超常現象の解明でも犯罪捜査でも、目撃者が信用に値するかは調査の基礎となる重要ポイントだ。とりわけ超常現象の研究においては、社会的な信用があって、見てもいないUFOを見たと嘘をつくタイプではない人物の証言は大変貴重である。

 エンリケ・カロテヌート・ボッタはそのような「無視できない目撃者」の一人だ。彼は元パイロットの建築技師で、博士号も持つ、周囲からも非常に評判の良い人物であった。だが彼の体験はなかなかに強烈だ。なにしろ、墜落したUFOを発見、内部に潜入してエイリアンの遺体を目撃したというのだから——。

■道路脇の謎の残骸

 1950年、ボッタ(当時40歳)が大規模な建築プロジェクトの仕事で、南米アルゼンチンに滞在していた時のことだ。大西洋沿岸のバイアブランカという町のホテルから120キロほど離れた高速道路上を自動車で走行中、ボッタは道路沿いの草原に金属でできた円盤状の物体があることに気付いた。

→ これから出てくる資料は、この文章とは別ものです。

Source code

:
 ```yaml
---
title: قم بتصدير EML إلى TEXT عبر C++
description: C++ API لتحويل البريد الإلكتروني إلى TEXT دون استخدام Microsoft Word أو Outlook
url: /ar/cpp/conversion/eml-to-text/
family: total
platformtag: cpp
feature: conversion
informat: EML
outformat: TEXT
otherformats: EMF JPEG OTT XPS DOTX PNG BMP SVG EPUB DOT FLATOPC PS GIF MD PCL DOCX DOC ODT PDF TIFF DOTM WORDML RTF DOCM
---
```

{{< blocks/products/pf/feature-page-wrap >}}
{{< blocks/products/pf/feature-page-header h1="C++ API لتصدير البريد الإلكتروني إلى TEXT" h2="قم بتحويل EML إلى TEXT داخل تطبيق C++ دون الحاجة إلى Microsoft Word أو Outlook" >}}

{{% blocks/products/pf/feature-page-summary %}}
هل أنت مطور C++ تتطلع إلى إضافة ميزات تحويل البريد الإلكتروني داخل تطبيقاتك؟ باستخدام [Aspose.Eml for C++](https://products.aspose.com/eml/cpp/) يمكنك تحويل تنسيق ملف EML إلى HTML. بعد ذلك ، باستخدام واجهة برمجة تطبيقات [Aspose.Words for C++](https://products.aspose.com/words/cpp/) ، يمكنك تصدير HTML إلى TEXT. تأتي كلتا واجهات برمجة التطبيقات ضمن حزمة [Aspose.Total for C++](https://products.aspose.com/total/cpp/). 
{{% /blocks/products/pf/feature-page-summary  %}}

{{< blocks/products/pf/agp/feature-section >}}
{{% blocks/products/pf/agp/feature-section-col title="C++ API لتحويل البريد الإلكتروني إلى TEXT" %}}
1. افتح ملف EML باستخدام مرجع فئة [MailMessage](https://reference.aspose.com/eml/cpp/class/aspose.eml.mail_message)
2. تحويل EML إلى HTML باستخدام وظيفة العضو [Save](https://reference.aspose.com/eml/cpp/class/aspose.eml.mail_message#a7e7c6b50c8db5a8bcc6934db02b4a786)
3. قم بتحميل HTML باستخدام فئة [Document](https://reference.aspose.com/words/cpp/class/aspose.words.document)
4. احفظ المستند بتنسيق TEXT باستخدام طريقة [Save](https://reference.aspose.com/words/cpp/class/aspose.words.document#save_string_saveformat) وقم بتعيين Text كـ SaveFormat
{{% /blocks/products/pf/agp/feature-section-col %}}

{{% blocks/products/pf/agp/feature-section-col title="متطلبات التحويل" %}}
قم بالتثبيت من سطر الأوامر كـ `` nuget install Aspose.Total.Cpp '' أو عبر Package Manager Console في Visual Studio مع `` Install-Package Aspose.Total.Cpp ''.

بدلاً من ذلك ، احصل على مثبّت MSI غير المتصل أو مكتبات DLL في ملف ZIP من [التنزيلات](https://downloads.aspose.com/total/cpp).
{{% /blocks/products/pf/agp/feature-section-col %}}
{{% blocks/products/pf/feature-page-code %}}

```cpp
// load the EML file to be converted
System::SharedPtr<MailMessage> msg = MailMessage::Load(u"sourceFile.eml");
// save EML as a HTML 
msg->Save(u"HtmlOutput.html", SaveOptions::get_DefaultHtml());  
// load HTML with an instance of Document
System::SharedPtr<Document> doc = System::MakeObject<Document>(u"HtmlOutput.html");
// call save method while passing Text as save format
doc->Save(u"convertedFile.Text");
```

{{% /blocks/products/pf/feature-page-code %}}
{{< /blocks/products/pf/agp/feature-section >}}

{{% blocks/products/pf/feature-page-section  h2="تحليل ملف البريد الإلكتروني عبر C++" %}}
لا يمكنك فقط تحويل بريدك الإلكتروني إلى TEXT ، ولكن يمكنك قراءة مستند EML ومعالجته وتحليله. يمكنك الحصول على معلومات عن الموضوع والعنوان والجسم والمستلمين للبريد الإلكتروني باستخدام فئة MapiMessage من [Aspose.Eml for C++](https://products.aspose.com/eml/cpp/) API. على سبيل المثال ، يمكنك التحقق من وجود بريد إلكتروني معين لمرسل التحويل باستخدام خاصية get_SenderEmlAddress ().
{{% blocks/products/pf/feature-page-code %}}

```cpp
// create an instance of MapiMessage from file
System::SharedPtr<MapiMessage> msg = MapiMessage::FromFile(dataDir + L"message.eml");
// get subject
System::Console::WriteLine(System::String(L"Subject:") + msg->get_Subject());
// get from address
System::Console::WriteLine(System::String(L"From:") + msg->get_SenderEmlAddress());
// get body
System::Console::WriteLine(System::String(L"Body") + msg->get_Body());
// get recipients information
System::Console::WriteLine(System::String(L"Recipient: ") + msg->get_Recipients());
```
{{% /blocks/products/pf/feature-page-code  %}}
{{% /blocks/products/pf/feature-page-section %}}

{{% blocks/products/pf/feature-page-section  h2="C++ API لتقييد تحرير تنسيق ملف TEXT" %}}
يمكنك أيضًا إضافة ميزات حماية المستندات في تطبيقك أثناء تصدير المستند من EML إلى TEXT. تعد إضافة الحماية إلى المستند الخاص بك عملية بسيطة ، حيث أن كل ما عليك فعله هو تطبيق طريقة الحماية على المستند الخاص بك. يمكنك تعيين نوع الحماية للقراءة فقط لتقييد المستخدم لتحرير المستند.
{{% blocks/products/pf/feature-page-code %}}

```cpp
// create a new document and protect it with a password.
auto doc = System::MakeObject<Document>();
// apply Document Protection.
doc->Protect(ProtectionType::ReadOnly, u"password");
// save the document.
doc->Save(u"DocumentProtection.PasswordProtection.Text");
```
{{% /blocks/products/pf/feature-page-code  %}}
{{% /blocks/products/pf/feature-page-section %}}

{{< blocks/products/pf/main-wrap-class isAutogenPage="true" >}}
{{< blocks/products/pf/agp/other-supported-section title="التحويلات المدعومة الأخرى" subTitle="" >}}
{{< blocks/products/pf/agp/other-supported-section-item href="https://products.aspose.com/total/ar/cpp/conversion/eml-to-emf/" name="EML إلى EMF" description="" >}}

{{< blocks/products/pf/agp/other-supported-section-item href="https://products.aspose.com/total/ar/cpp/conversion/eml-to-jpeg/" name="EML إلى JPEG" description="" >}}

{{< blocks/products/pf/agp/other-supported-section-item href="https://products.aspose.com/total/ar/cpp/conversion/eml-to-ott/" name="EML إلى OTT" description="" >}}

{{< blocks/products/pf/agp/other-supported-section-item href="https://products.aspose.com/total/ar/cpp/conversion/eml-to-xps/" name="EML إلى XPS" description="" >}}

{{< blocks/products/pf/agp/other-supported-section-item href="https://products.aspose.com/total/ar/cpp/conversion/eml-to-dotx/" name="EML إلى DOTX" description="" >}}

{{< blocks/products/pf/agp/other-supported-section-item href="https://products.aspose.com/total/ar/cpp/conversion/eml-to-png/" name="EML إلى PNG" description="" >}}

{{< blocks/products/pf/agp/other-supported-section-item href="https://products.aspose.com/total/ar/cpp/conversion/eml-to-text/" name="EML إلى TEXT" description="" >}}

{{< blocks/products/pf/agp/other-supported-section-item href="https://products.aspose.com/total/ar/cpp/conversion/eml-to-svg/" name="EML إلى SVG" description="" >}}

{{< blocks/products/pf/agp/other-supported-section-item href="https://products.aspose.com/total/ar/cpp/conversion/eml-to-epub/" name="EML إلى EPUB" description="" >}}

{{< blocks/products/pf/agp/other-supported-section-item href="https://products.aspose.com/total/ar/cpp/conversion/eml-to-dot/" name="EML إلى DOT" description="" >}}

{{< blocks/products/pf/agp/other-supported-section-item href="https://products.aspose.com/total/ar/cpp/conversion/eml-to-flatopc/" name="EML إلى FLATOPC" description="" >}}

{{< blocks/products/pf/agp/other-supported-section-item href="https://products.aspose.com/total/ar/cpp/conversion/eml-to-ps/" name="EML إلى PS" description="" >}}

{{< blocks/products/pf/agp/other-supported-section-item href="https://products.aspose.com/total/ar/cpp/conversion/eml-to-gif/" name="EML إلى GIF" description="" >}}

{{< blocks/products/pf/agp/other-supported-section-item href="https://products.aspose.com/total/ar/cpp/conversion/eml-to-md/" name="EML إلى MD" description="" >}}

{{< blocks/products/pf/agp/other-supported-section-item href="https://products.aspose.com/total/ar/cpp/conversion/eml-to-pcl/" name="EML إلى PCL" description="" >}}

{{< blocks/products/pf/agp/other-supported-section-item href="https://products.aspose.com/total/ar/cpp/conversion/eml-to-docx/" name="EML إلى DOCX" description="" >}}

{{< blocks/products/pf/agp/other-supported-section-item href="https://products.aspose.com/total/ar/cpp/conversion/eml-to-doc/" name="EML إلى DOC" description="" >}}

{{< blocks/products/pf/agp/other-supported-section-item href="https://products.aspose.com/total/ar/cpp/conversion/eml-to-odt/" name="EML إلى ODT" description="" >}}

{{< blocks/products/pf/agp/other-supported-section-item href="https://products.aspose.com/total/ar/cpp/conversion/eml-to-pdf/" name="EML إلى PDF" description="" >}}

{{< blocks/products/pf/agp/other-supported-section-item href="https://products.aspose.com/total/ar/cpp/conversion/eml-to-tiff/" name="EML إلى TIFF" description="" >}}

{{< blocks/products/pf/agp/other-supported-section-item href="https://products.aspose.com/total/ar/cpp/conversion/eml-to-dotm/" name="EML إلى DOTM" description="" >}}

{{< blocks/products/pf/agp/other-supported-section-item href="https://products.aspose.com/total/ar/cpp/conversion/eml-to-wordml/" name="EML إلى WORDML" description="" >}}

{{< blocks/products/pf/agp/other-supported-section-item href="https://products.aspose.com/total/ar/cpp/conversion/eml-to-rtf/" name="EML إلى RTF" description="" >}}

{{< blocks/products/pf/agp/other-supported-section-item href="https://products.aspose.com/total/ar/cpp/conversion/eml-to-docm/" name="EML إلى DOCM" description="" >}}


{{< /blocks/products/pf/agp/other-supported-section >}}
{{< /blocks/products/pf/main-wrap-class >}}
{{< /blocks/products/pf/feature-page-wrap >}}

 未知の物体に興味を持ったボッタは、近くに車を止めてしばらく観察することに決めた。物体に動きがないことを確認すると、彼は車を降りて物体に歩み寄った。表面に触れると、金属製のように見えるのにゴムのような感触があったという。出入口らしき開口部があったので、ボッタはその中に入ってみることにした。